DATA FOR THIS TASK
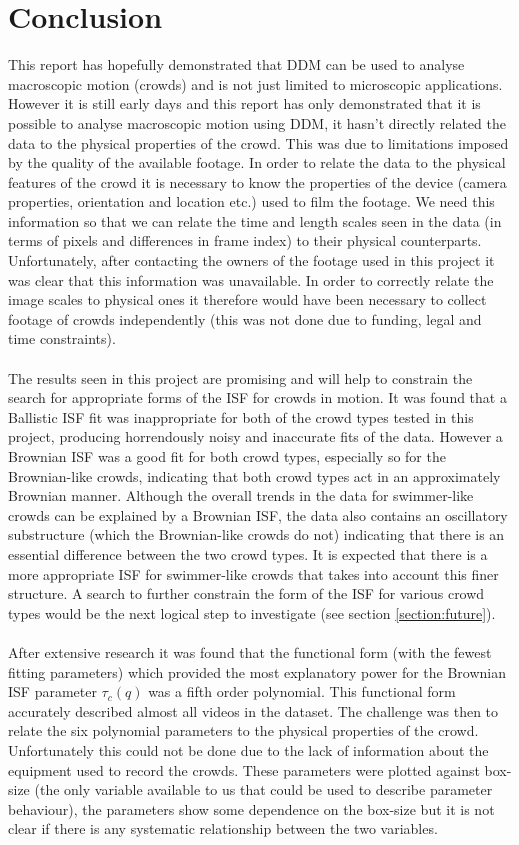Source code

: \documentclass[10pt]{article}
\begin{document}
\section{Conclusion}
\label{section:conclusion}
This report has hopefully demonstrated that DDM can be used to analyse macroscopic motion (crowds) and is not just limited to microscopic applications. However it is still early days and this report has only demonstrated that it is possible to analyse macroscopic motion using DDM, it hasn't directly related the data to the physical properties of the crowd. This was due to limitations imposed by the quality of the available footage. In order to relate the data to the physical features of the crowd it is necessary to know the properties of the device (camera properties, orientation and location etc.) used to film the footage. We need this information so that we can relate the time and length scales seen in the data (in terms of pixels and differences in frame index) to their physical counterparts. Unfortunately, after contacting the owners of the footage used in this project it was clear that this information was unavailable. In order to correctly relate the image scales to physical ones it therefore would have been necessary to collect footage of crowds independently (this was not done due to funding, legal and time constraints).
\\\\
The results seen in this project are promising and will help to constrain the search for appropriate forms of the ISF for crowds in motion. It was found that a Ballistic ISF fit was inappropriate for both of the crowd types tested in this project, producing horrendously noisy and inaccurate fits of the data. However a Brownian ISF was a good fit for both crowd types, especially so for the Brownian-like crowds, indicating that both crowd types act in an approximately Brownian manner. Although the overall trends in the data for swimmer-like crowds can be explained by a Brownian ISF, the data also contains an oscillatory substructure (which the Brownian-like crowds do not) indicating that there is an essential difference between the two crowd types. It is expected that there is a more appropriate ISF for swimmer-like crowds that takes into account this finer structure. A search to further constrain the form of the ISF for various crowd types would be the next logical step to investigate (see section \ref{section:future}).
\\\\
After extensive research it was found that the functional form (with the fewest fitting parameters) which provided the most explanatory power for the Brownian ISF parameter $\tau_c(q)$ was a fifth order polynomial. This functional form accurately described almost all videos in the dataset. The challenge was then to relate the six polynomial parameters to the physical properties of the crowd. Unfortunately this could not be done due to the lack of information about the equipment used to record the crowds. These parameters were plotted against box-size (the only variable available to us that could be used to describe parameter behaviour), the parameters show some dependence on the box-size but it is not clear if there is any systematic relationship between the two variables.
\end{document}
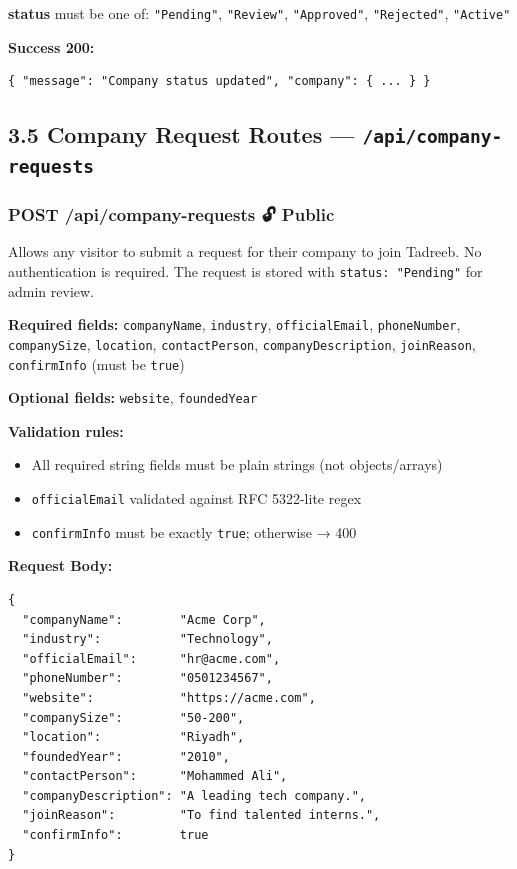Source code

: \documentclass[12pt,a4paper]{article}
\begin{document}
\textbf{status} must be one of: \texttt{"Pending"}, \texttt{"Review"}, \texttt{"Approved"}, \texttt{"Rejected"}, \texttt{"Active"}

\textbf{Success 200:}
\begin{lstlisting}[language={}]
{ "message": "Company status updated", "company": { ... } }
\end{lstlisting}

\vspace{0.5cm}

\subsection*{3.5 Company Request Routes — \texttt{/api/company-requests}}

\subsubsection*{POST /api/company-requests \quad 🔓 Public}

Allows any visitor to submit a request for their company to join Tadreeb. No authentication is required. The request is stored with \texttt{status: "Pending"} for admin review.

\textbf{Required fields:} \texttt{companyName}, \texttt{industry}, \texttt{officialEmail}, \texttt{phoneNumber}, \texttt{companySize}, \texttt{location}, \texttt{contactPerson}, \texttt{companyDescription}, \texttt{joinReason}, \texttt{confirmInfo} (must be \texttt{true})

\textbf{Optional fields:} \texttt{website}, \texttt{foundedYear}

\textbf{Validation rules:}
\begin{itemize}[leftmargin=1.5cm]
  \item All required string fields must be plain strings (not objects/arrays)
  \item \texttt{officialEmail} validated against RFC 5322-lite regex
  \item \texttt{confirmInfo} must be exactly \texttt{true}; otherwise → 400
\end{itemize}

\textbf{Request Body:}
\begin{lstlisting}[language={}]
{
  "companyName":        "Acme Corp",
  "industry":           "Technology",
  "officialEmail":      "hr@acme.com",
  "phoneNumber":        "0501234567",
  "website":            "https://acme.com",
  "companySize":        "50-200",
  "location":           "Riyadh",
  "foundedYear":        "2010",
  "contactPerson":      "Mohammed Ali",
  "companyDescription": "A leading tech company.",
  "joinReason":         "To find talented interns.",
  "confirmInfo":        true
}
\end{lstlisting}
\end{document}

YOUR TASK
Scan the data above for the word "companyDescription" and report every line where it is found.

YOUR RESPONSE
\textbf{Required fields:} \texttt{companyName}, \texttt{industry}, \texttt{officialEmail}, \texttt{phoneNumber}, \texttt{companySize}, \texttt{location}, \texttt{contactPerson}, \texttt{companyDescription}, \texttt{joinReason}, \texttt{confirmInfo} (must be \texttt{true})
  "companyDescription": "A leading tech company.",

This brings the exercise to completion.